Here on Earth, we’re used to a certain kind of weather. It might be unpredictable and scary at times, but at least we know that everything falling out of our atmosphere and onto the ground is water in some form or another. You’d be excused, therefore, for thinking “water” when considering the question of rain on other planets. But you’d be wrong all the same — Earth is the only planet that has liquid water. There is indeed rain falling from clouds on other planets, but it’s not water. Not even close.

Let’s start with perhaps the most intriguing substance that might be raining down on a number of planets. Diamonds. Yes, diamonds. About 1,000 tons (907 metric tons) a year fall on Saturn [source: Morgan]. But before you start devising a way to make a fortune by collecting diamonds in outer space, we need to tell you that this isn’t a cold, hard fact. It’s still an unpublished theory — a theory by planetary scientists at the NASA Jet Propulsion Laboratory, but unproven nonetheless.

According to the findings, diamond rain falls on Saturn, Neptune and Jupiter, among others, but Saturn might have the best conditions for it. Saturn’s intense lightning storms (10 strikes per second!) can cause the methane molecules in its atmosphere to break up, leaving carbon atoms to float freely and start falling to the ground [source: Jaramillo]. They transform into graphite as they travel through Saturn’s dense, layered atmosphere and eventually get pressurized into tiny diamond pieces (most are less than a millimeter in diameter). But about 22,000 miles (36,000 kilometers) in, things get too hot and the diamonds decompose into a mushy liquid [source: Dattaro].

Not into diamonds? Head to Venus for some refreshing, incredibly hot sulfuric acid rain. Venus’ atmosphere is full of sulfuric acid clouds, but because the surface of the planet hovers at a balmy 894 degrees Fahrenheit (480 Celsius), the rain only gets about as close as 15.5 miles (25 kilometers) to the surface before it becomes a gas [source: Hammonds].

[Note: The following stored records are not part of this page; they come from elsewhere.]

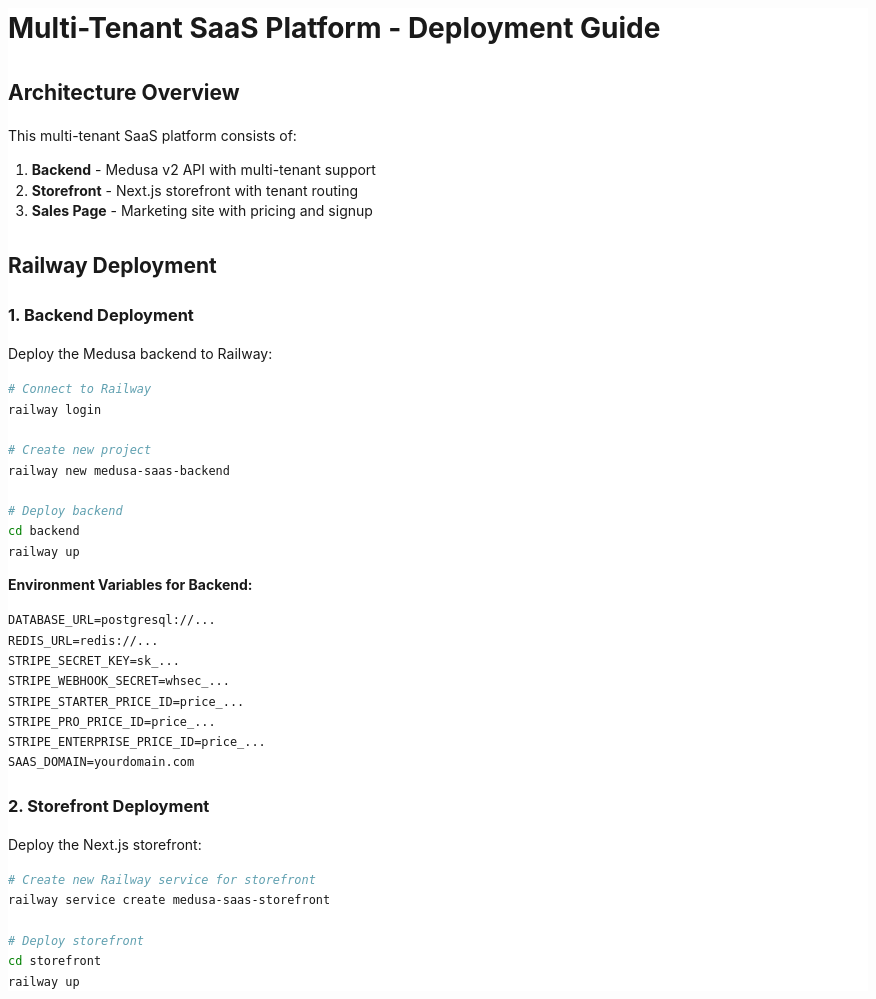 # Multi-Tenant SaaS Platform - Deployment Guide

## Architecture Overview

This multi-tenant SaaS platform consists of:

1. **Backend** - Medusa v2 API with multi-tenant support
2. **Storefront** - Next.js storefront with tenant routing
3. **Sales Page** - Marketing site with pricing and signup

## Railway Deployment

### 1. Backend Deployment

Deploy the Medusa backend to Railway:

```bash
# Connect to Railway
railway login

# Create new project
railway new medusa-saas-backend

# Deploy backend
cd backend
railway up
```

**Environment Variables for Backend:**
```env
DATABASE_URL=postgresql://...
REDIS_URL=redis://...
STRIPE_SECRET_KEY=sk_...
STRIPE_WEBHOOK_SECRET=whsec_...
STRIPE_STARTER_PRICE_ID=price_...
STRIPE_PRO_PRICE_ID=price_...
STRIPE_ENTERPRISE_PRICE_ID=price_...
SAAS_DOMAIN=yourdomain.com
```

### 2. Storefront Deployment

Deploy the Next.js storefront:

```bash
# Create new Railway service for storefront
railway service create medusa-saas-storefront

# Deploy storefront
cd storefront
railway up
```
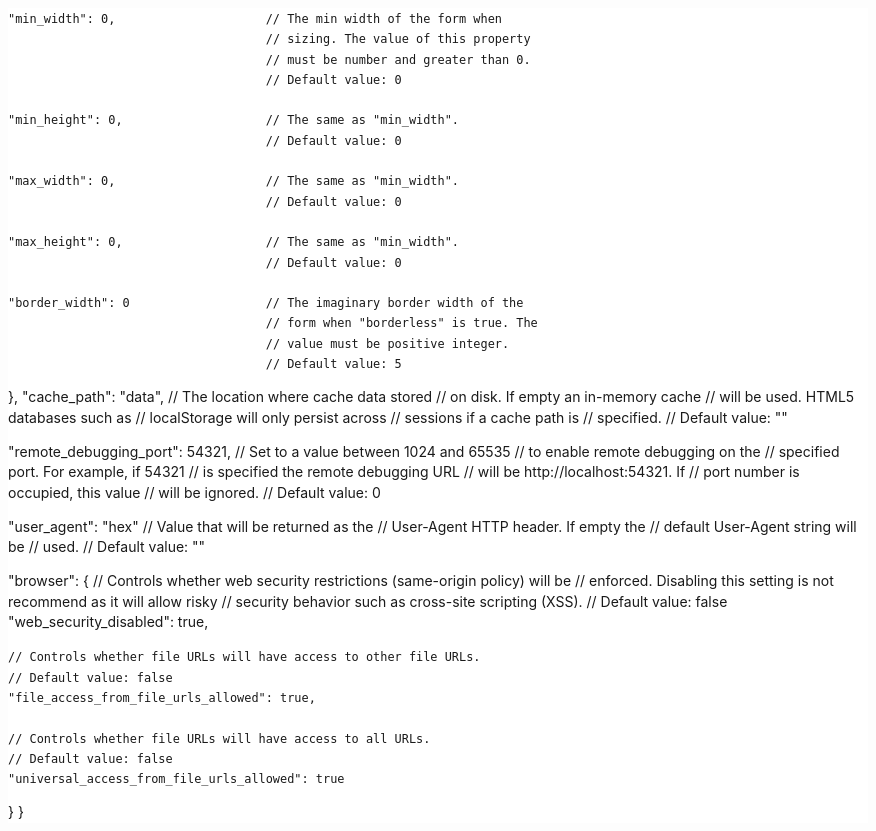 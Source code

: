     "min_width": 0,                     // The min width of the form when
                                        // sizing. The value of this property
                                        // must be number and greater than 0.
                                        // Default value: 0

    "min_height": 0,                    // The same as "min_width".
                                        // Default value: 0

    "max_width": 0,                     // The same as "min_width".
                                        // Default value: 0

    "max_height": 0,                    // The same as "min_width".
                                        // Default value: 0

    "border_width": 0                   // The imaginary border width of the
                                        // form when "borderless" is true. The
                                        // value must be positive integer.
                                        // Default value: 5
  },
  "cache_path": "data",                 // The location where cache data stored
                                        // on disk. If empty an in-memory cache
                                        // will be used. HTML5 databases such as
                                        // localStorage will only persist across
                                        // sessions if a cache path is
                                        // specified.
                                        // Default value: ""

  "remote_debugging_port": 54321,       // Set to a value between 1024 and 65535
                                        // to enable remote debugging on the
                                        // specified port. For example, if 54321
                                        // is specified the remote debugging URL
                                        // will be http://localhost:54321. If
                                        // port number is occupied, this value
                                        // will be ignored.
                                        // Default value: 0

  "user_agent": "hex"                   // Value that will be returned as the
                                        // User-Agent HTTP header. If empty the
                                        // default User-Agent string will be
                                        // used.
                                        // Default value: ""

  "browser": {
    // Controls whether web security restrictions (same-origin policy) will be
    // enforced. Disabling this setting is not recommend as it will allow risky
    // security behavior such as cross-site scripting (XSS).
    // Default value: false
    "web_security_disabled": true,

    // Controls whether file URLs will have access to other file URLs.
    // Default value: false
    "file_access_from_file_urls_allowed": true,

    // Controls whether file URLs will have access to all URLs.
    // Default value: false
    "universal_access_from_file_urls_allowed": true
  }
}
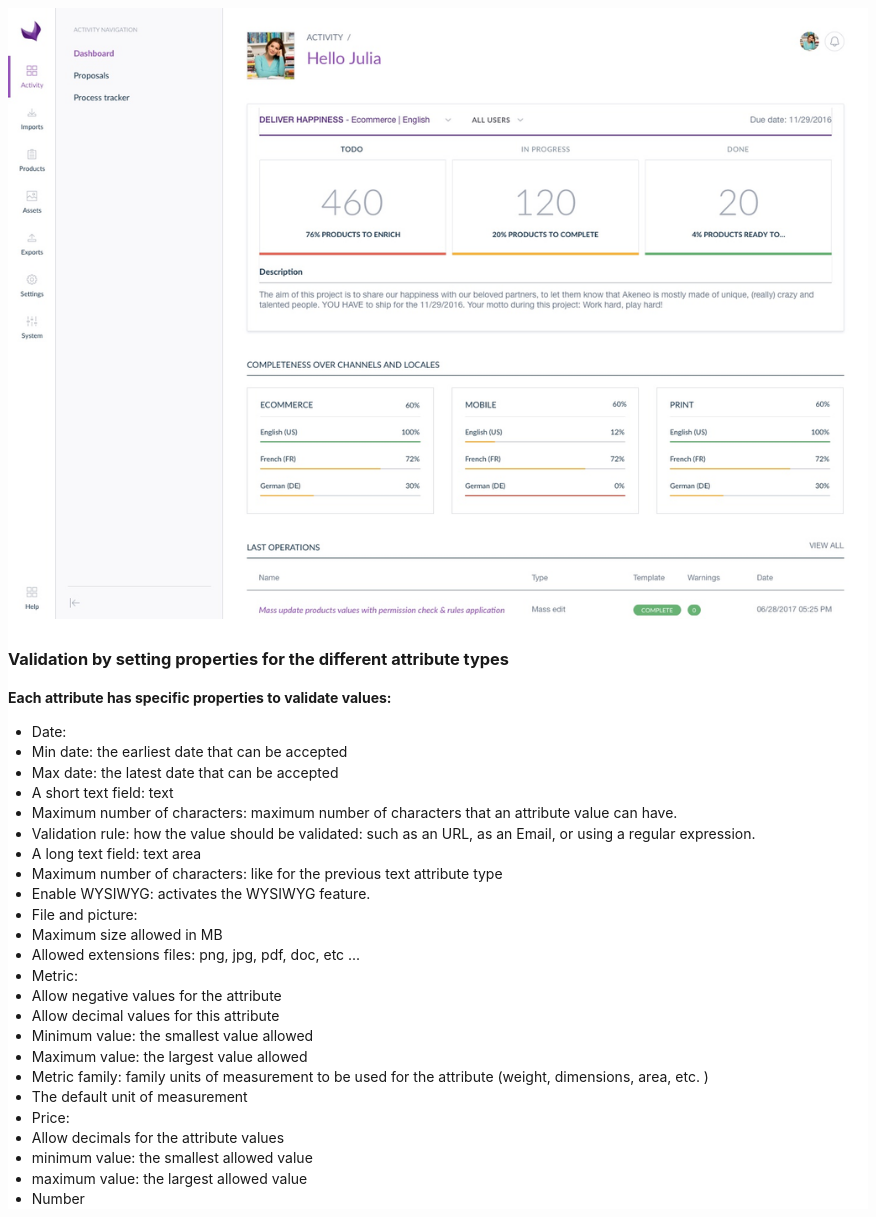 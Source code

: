 ![image](../img/Akn_dashboard.jpg)

### Validation by setting properties for the different attribute types

**Each attribute has specific properties to validate values:**

*   Date:
  *   Min date: the earliest date that can be accepted
  *   Max date: the latest date that can be accepted
*   A short text field: text
  *   Maximum number of characters: maximum number of characters that an attribute value can have.
  *   Validation rule: how the value should be validated: such as an URL, as an Email, or using a regular expression.
*   A long text field: text area
  *   Maximum number of characters: like for the previous text attribute type
  *   Enable WYSIWYG: activates the WYSIWYG feature.
*   File and picture:
  *   Maximum size allowed in MB
  *   Allowed extensions files: png, jpg, pdf, doc, etc ...
*   Metric:
  *   Allow negative values for the attribute
  *   Allow decimal values for this attribute
  *   Minimum value: the smallest value allowed
  *   Maximum value: the largest value allowed
  *   Metric family: family units of measurement to be used for the attribute (weight, dimensions, area, etc. )
  *   The default unit of measurement
*   Price:
  *   Allow decimals for the attribute values
  *   minimum value: the smallest allowed value
  *   maximum value: the largest allowed value
*   Number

Over on Titan, Saturn’s largest moon, there are icy methane rainstorms. Just as Earth has a water cycle, Titan has a methane cycle: There are seasonal rains, the methane rain fills up lakes, the lakes eventually evaporate and the vapor ascends into the clouds, starting the whole thing over again. Methane is in its liquid form on Titan because the surface temperature is an extremely chilly minus 290 degrees F (minus 179 C) [source: Space.com]. There are also solid-ice mountains on Titan.

These cases are just the start of the conversation about rain on other planets. We didn’t even get into dry-ice snow on Mars, liquid helium rain on Jupiter and plasma rain on the sun. It’s fascinating stuff, but we’ll leave the horrific flesh-melting precipitation to the rest of the solar system, please. We’re just fine stuck with good old lukewarm rainwater.